What is needed => Please restate the data that follows, leaving every word in place.

——

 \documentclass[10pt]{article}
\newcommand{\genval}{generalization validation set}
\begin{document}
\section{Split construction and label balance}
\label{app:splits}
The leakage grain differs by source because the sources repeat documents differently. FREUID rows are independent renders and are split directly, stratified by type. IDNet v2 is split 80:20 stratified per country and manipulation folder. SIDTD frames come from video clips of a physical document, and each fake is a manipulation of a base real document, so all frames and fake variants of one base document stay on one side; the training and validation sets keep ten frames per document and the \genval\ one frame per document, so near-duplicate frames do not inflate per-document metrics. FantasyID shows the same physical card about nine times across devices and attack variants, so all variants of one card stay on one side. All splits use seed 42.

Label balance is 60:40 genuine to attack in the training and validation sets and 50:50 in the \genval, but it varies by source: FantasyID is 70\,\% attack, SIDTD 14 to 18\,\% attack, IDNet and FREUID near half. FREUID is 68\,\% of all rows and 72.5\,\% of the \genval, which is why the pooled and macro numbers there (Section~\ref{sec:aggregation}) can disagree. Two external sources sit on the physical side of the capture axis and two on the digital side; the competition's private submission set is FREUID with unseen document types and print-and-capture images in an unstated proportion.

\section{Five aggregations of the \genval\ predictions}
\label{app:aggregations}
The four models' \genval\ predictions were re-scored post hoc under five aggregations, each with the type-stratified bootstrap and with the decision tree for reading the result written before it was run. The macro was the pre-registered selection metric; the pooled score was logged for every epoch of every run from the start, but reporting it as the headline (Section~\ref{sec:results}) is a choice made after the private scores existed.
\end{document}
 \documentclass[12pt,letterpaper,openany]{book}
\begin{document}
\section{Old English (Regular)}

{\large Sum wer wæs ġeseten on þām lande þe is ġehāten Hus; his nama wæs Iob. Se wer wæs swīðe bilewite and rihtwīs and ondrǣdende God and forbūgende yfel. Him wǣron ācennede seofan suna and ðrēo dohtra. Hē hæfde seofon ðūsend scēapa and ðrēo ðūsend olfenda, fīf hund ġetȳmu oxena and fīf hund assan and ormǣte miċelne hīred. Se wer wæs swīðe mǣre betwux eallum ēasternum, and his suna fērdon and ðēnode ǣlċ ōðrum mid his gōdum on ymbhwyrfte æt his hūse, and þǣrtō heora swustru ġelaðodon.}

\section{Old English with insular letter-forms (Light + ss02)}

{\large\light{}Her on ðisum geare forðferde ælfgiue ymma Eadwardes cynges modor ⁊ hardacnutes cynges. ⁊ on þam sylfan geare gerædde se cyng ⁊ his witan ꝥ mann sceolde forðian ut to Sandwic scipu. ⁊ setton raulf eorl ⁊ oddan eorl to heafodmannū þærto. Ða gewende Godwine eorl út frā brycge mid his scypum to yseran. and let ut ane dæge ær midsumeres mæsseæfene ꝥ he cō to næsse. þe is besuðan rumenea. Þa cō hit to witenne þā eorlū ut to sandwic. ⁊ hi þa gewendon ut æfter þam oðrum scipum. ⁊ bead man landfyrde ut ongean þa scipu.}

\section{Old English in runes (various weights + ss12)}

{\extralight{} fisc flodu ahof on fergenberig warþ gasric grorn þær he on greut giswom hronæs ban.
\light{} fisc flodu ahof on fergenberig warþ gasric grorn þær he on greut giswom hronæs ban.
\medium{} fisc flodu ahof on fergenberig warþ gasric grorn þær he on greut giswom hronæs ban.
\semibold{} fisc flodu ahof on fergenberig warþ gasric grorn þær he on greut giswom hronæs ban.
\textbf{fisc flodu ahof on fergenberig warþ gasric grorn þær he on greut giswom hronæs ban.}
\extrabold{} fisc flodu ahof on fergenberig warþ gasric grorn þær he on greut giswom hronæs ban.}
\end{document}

——

Task result =>
 \documentclass[10pt]{article}
\newcommand{\genval}{generalization validation set}
\begin{document}
\section{Split construction and label balance}
\label{app:splits}
The leakage grain differs by source because the sources repeat documents differently. FREUID rows are independent renders and are split directly, stratified by type. IDNet v2 is split 80:20 stratified per country and manipulation folder. SIDTD frames come from video clips of a physical document, and each fake is a manipulation of a base real document, so all frames and fake variants of one base document stay on one side; the training and validation sets keep ten frames per document and the \genval\ one frame per document, so near-duplicate frames do not inflate per-document metrics. FantasyID shows the same physical card about nine times across devices and attack variants, so all variants of one card stay on one side. All splits use seed 42.

Label balance is 60:40 genuine to attack in the training and validation sets and 50:50 in the \genval, but it varies by source: FantasyID is 70\,\% attack, SIDTD 14 to 18\,\% attack, IDNet and FREUID near half. FREUID is 68\,\% of all rows and 72.5\,\% of the \genval, which is why the pooled and macro numbers there (Section~\ref{sec:aggregation}) can disagree. Two external sources sit on the physical side of the capture axis and two on the digital side; the competition's private submission set is FREUID with unseen document types and print-and-capture images in an unstated proportion.

\section{Five aggregations of the \genval\ predictions}
\label{app:aggregations}
The four models' \genval\ predictions were re-scored post hoc under five aggregations, each with the type-stratified bootstrap and with the decision tree for reading the result written before it was run. The macro was the pre-registered selection metric; the pooled score was logged for every epoch of every run from the start, but reporting it as the headline (Section~\ref{sec:results}) is a choice made after the private scores existed.
\end{document}
 \documentclass[12pt,letterpaper,openany]{book}
\begin{document}
\section{Old English (Regular)}

{\large Sum wer wæs ġeseten on þām lande þe is ġehāten Hus; his nama wæs Iob. Se wer wæs swīðe bilewite and rihtwīs and ondrǣdende God and forbūgende yfel. Him wǣron ācennede seofan suna and ðrēo dohtra. Hē hæfde seofon ðūsend scēapa and ðrēo ðūsend olfenda, fīf hund ġetȳmu oxena and fīf hund assan and ormǣte miċelne hīred. Se wer wæs swīðe mǣre betwux eallum ēasternum, and his suna fērdon and ðēnode ǣlċ ōðrum mid his gōdum on ymbhwyrfte æt his hūse, and þǣrtō heora swustru ġelaðodon.}

\section{Old English with insular letter-forms (Light + ss02)}

{\large\light{}Her on ðisum geare forðferde ælfgiue ymma Eadwardes cynges modor ⁊ hardacnutes cynges. ⁊ on þam sylfan geare gerædde se cyng ⁊ his witan ꝥ mann sceolde forðian ut to Sandwic scipu. ⁊ setton raulf eorl ⁊ oddan eorl to heafodmannū þærto. Ða gewende Godwine eorl út frā brycge mid his scypum to yseran. and let ut ane dæge ær midsumeres mæsseæfene ꝥ he cō to næsse. þe is besuðan rumenea. Þa cō hit to witenne þā eorlū ut to sandwic. ⁊ hi þa gewendon ut æfter þam oðrum scipum. ⁊ bead man landfyrde ut ongean þa scipu.}

\section{Old English in runes (various weights + ss12)}

{\extralight{} fisc flodu ahof on fergenberig warþ gasric grorn þær he on greut giswom hronæs ban.
\light{} fisc flodu ahof on fergenberig warþ gasric grorn þær he on greut giswom hronæs ban.
\medium{} fisc flodu ahof on fergenberig warþ gasric grorn þær he on greut giswom hronæs ban.
\semibold{} fisc flodu ahof on fergenberig warþ gasric grorn þær he on greut giswom hronæs ban.
\textbf{fisc flodu ahof on fergenberig warþ gasric grorn þær he on greut giswom hronæs ban.}
\extrabold{} fisc flodu ahof on fergenberig warþ gasric grorn þær he on greut giswom hronæs ban.}
\end{document}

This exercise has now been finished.